Even industry insiders were discombobulated by the changes. When Richard Shapiro turned on TVG one day and couldn't find the programming he expected, he declared: "This is stupid. . . . It's ridiculous. . . . It's absurd." Shapiro happens to be chairman of the California Horse Racing Board, and he felt as exasperated as any horseplayer.

In fact, the developments in the industry have not been totally absurd; there is an economic rationale behind them. I attempted to explain the details in a dense column last year, and it is safe to say that few bettors cared about the details. They just want to know if they'll ever be able to use a single account that lets them wager on the tracks they want.

Here is the short version of what has happened: A decade ago, TVG brought round-the-clock racing coverage into American homes and signed up tracks to deals that gave TVG exclusive rights to take bets by phone or computer. (It could sublicense those rights, as it did to YouBet.) The nation's two biggest owners of racetracks, Churchill Downs and Magna Entertainment, eventually objected to TVG's power. Understandably, they wanted to control and get the maximum revenue from their own products. They formed a joint venture called TrackNet that marketed the signals from all of their tracks, and they told telephone and on-line betting operations to choose between them and the TVG tracks. Churchill and Magna took their signals off TVG and put them on their own Horse Racing TV.

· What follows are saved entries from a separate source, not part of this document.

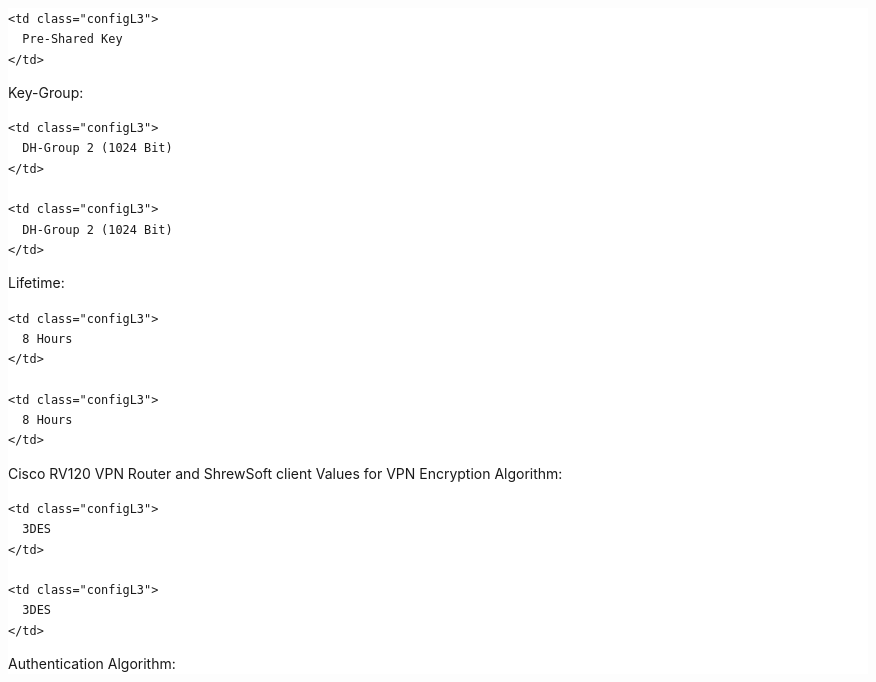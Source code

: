    <td class="configL3">
      Pre-Shared Key
    </td>
  </tr>
  
  <tr>
    <td class="configL1">
      Key-Group:
    </td>
    
    <td class="configL3">
      DH-Group 2 (1024 Bit)
    </td>
    
    <td class="configL3">
      DH-Group 2 (1024 Bit)
    </td>
  </tr>
  
  <tr>
    <td class="configL1">
      Lifetime:
    </td>
    
    <td class="configL3">
      8 Hours
    </td>
    
    <td class="configL3">
      8 Hours
    </td>
  </tr>
  
  <tr>
    <td class="configH2" colspan="3">
      Cisco RV120 VPN Router and ShrewSoft client Values for VPN
    </td>
  </tr>
  
  <tr>
    <td class="configL1">
      Encryption Algorithm:
    </td>
    
    <td class="configL3">
      3DES
    </td>
    
    <td class="configL3">
      3DES
    </td>
  </tr>
  
  <tr>
    <td class="configL1">
      Authentication Algorithm:
    </td>
    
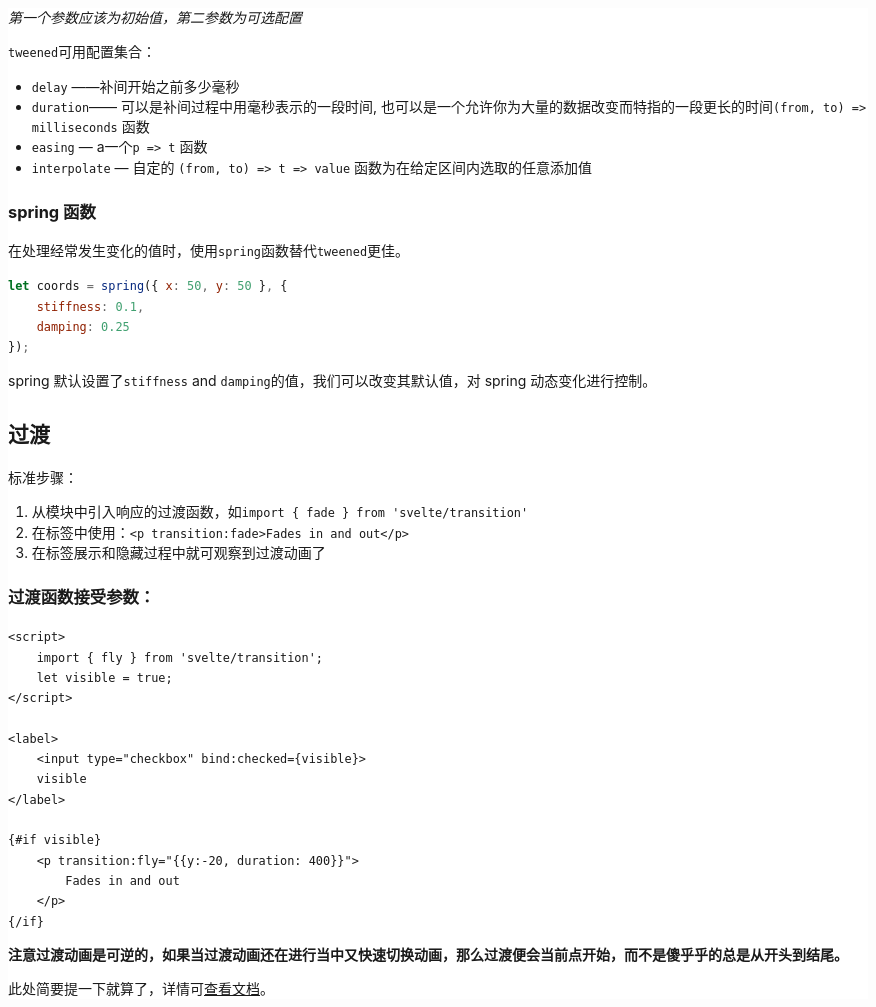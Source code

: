 *第一个参数应该为初始值，第二参数为可选配置*

`tweened`可用配置集合：

- `delay` ——补间开始之前多少毫秒
- `duration`—— 可以是补间过程中用毫秒表示的一段时间, 也可以是一个允许你为大量的数据改变而特指的一段更长的时间`(from, to) => milliseconds` 函数
- `easing` — a一个`p => t` 函数
- `interpolate` — 自定的 `(from, to) => t => value` 函数为在给定区间内选取的任意添加值

### spring 函数

在处理经常发生变化的值时，使用`spring`函数替代`tweened`更佳。

```javascript
let coords = spring({ x: 50, y: 50 }, {
	stiffness: 0.1,
	damping: 0.25
});
```

spring 默认设置了`stiffness` and `damping`的值，我们可以改变其默认值，对 spring 动态变化进行控制。

## 过渡

标准步骤：

1. 从模块中引入响应的过渡函数，如`import { fade } from 'svelte/transition'`
2. 在标签中使用：`<p transition:fade>Fades in and out</p>`
3. 在标签展示和隐藏过程中就可观察到过渡动画了

### 过渡函数接受参数：

```svelte
<script>
	import { fly } from 'svelte/transition';
	let visible = true;
</script>

<label>
	<input type="checkbox" bind:checked={visible}>
	visible
</label>

{#if visible}
	<p transition:fly="{{y:-20, duration: 400}}">
		Fades in and out
	</p>
{/if}
```

**注意过渡动画是可逆的，如果当过渡动画还在进行当中又快速切换动画，那么过渡便会当前点开始，而不是傻乎乎的总是从开头到结尾。**

此处简要提一下就算了，详情可[查看文档](https://svelte.dev/tutorial/transition)。









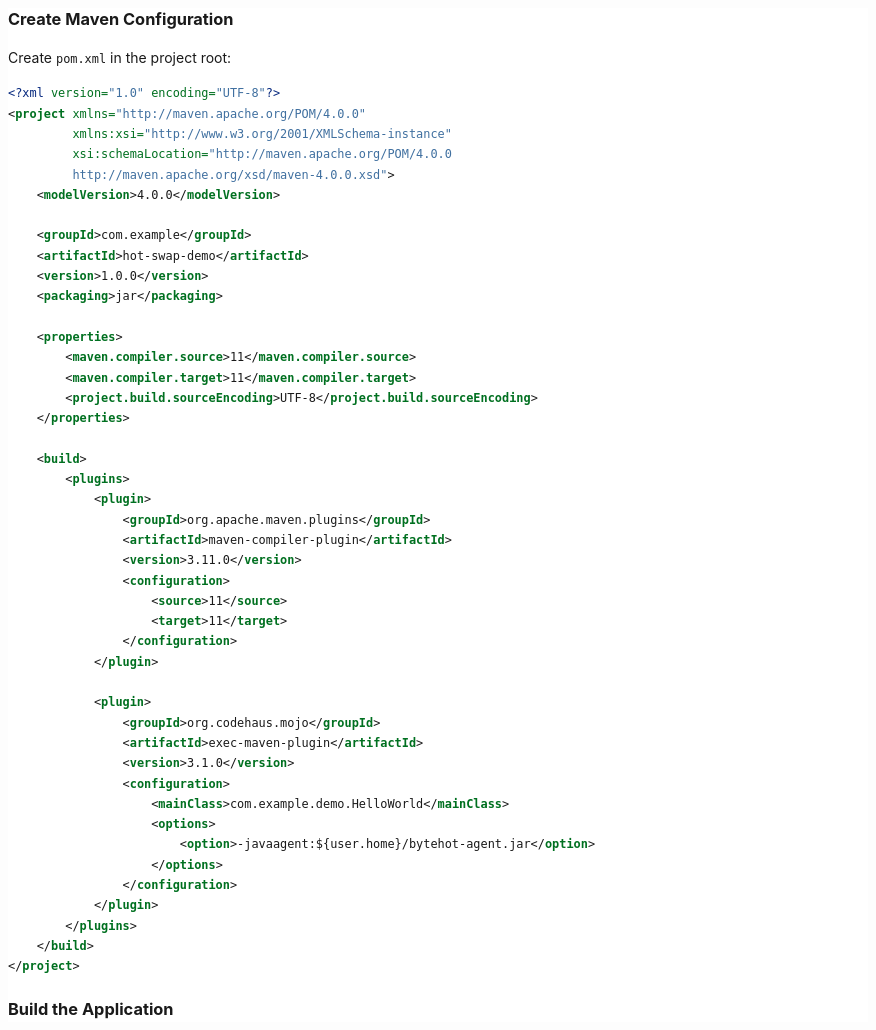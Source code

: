 ### Create Maven Configuration

Create `pom.xml` in the project root:

```xml
<?xml version="1.0" encoding="UTF-8"?>
<project xmlns="http://maven.apache.org/POM/4.0.0"
         xmlns:xsi="http://www.w3.org/2001/XMLSchema-instance"
         xsi:schemaLocation="http://maven.apache.org/POM/4.0.0 
         http://maven.apache.org/xsd/maven-4.0.0.xsd">
    <modelVersion>4.0.0</modelVersion>
    
    <groupId>com.example</groupId>
    <artifactId>hot-swap-demo</artifactId>
    <version>1.0.0</version>
    <packaging>jar</packaging>
    
    <properties>
        <maven.compiler.source>11</maven.compiler.source>
        <maven.compiler.target>11</maven.compiler.target>
        <project.build.sourceEncoding>UTF-8</project.build.sourceEncoding>
    </properties>
    
    <build>
        <plugins>
            <plugin>
                <groupId>org.apache.maven.plugins</groupId>
                <artifactId>maven-compiler-plugin</artifactId>
                <version>3.11.0</version>
                <configuration>
                    <source>11</source>
                    <target>11</target>
                </configuration>
            </plugin>
            
            <plugin>
                <groupId>org.codehaus.mojo</groupId>
                <artifactId>exec-maven-plugin</artifactId>
                <version>3.1.0</version>
                <configuration>
                    <mainClass>com.example.demo.HelloWorld</mainClass>
                    <options>
                        <option>-javaagent:${user.home}/bytehot-agent.jar</option>
                    </options>
                </configuration>
            </plugin>
        </plugins>
    </build>
</project>
```

### Build the Application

Maury Wolff, economist and gambler, explains it this way: "It's a rational business structure for the tracks to control everything and set their own prices. In Canada, Woodbine owns everything -- the track, the betting site, the TV network. Tracks in the U.S. had been reluctant to foot the bill [for betting site and a TV network] until they realized that this is where the money is." This transition to tracks' control of their own product is creating the current chaos.

Since the Churchill-Magna consortium triggered this upheaval, most horseplayers view them as villains, but Scott Daruty, president of TrackNet, insisted that this is a misperception.

"I know that horseplayers are exasperated," he said, "but TrackNet and our affiliated companies are exasperated, too." He said that TrackNet's goal is for everybody to have "broad, non-exclusive content." All tracks would be available to all Internet and phone-betting providers, and those providers would pay fees that keep the racing industry healthy. He predicted, "2008 will be the year that this problem gets solved."

At the very least, it will be the year when some changes are made. The New York Racing Association has ended its exclusive arrangement with TVG and made its signal available to all providers, which may encourage other tracks to follow suit. In California, the state's horse racing board, led by Shapiro, pressured the account-wagering service into an eight-month agreement under which they would all be nonexclusive. There is also some hope that Horse Racing TV could get its signal on DirecTV, which would give the TrackNet tracks a much larger viewing audience.

But this progress has been much too slow. With its fan base dwindling, with its national wagering totals in decline, the sport can't continue to throw up obstructions in the way of the fans who love the game and want to bet.